Trump's doctor letter

Clinton questions Trump's doctor letter

By Nick Gass

Hillary Clinton's campaign is going hard after Donald Trump's doctor after the Republican nominee's physician Harold Bornstein said last Friday that it took him only five minutes to compose the candidate's letter declaring that he would be the healthiest president ever elected.

"We have some questions about this letter from Donald Trump's doctor," a tweet from Clinton's official campaign account read Monday, linking to a 13-point takedown of the document, questioning everything from the letterhead to the signature.

A post on Clinton's website written by Oliver Chinyere begins by noting that the "Joseph Bornstein, M.D." on the letterhead died in 2010, five years before the letter was written in December 2015. As far as Harold Bornstein's listed title as "P.C.," Chinyere noted that term is typically reserved for a firm or practice rather than an individual practitioner.

The post followed Bornstein's interview Friday with NBC News in which he laid out Trump's reasoning for releasing the letter, revealing that he has personal knowledge of Clinton's health from her doctor.

"I guess he called and he said the Clinton organization was going to publish a letter on her health. And I know her physician and I know some of her health history, which is really not so good," Bornstein said. "I said, why not?" (Clinton and her team have pushed back against questions about her health, dismissing them as "deranged conspiracy theories.")

The website listed on the document does not exist, Chinyere wrote, although by Monday morning, it had curiously redirected to a website hawking "Annoying Teddy," a teddy bear that never stops singing "Happy Birthday."

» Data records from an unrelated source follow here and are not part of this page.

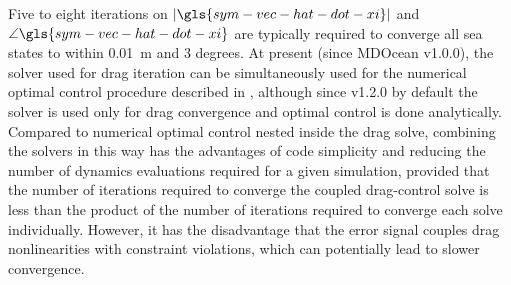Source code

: \documentclass[a4paper,fleqn,colorlinks,unicode,lineno]{cas-dc} %
\begin{document}
Five to eight iterations on $|\gls{sym-vec-hat-dot-xi}|$ and $\angle \gls{sym-vec-hat-dot-xi}$  are typically required to converge all sea states to within 0.01~m and 3 degrees. %
At present (since MDOcean v1.0.0), the solver used for drag iteration can be simultaneously used for the numerical optimal control procedure described in , although since v1.2.0 by default the solver is used only for drag convergence and optimal control is done analytically.
Compared to numerical optimal control nested inside the drag solve, combining the solvers in this way has the advantages of code simplicity and reducing the number of dynamics evaluations required for a given simulation, provided that the number of iterations required to converge the coupled drag-control solve is less than the product of the number of iterations required to converge each solve individually.
However, it has the disadvantage that the error signal couples drag nonlinearities with constraint violations, which can potentially lead to slower convergence.

\end{document}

Additionally, Chinyere said, "Usually, doctors’ letters released publicly do not include email addresses, in order to avoid HIPAA violations."

Instead of "To Whom It May Concern," the letter instead reads "To Whom My Concern," and the letter refers to Trump's test showing "only positive results," which generally means that the patient has whatever the test is diagnosing. As far as Bornstein's assessment of Trump's health as "astonishingly excellent," the Clinton article notes that is not "a real medical description."

The post goes on to question Bornstein's statement that Trump "has lost at least fifteen pounds," going on to poke at the terminology elsewhere in the document before questioning the doctor's listed credentials in his signature. While Bornstein's title includes "Section of Gastroenterology," his name is missing from Lenox Hill Hospital's website on its "Division of Gastroenterology," as it actually named. The Clinton campaign's article also took issue with Bornstein including the "F.A.C.G." abbreviation in his signature, noting that he has not been an actual fellow with the American College of Gastroenterologists since 1995.

Trump, meanwhile, kept up his attack on Clinton's fitness to be commander in chief on Monday, tweeting that her "brainpower is highly overrated."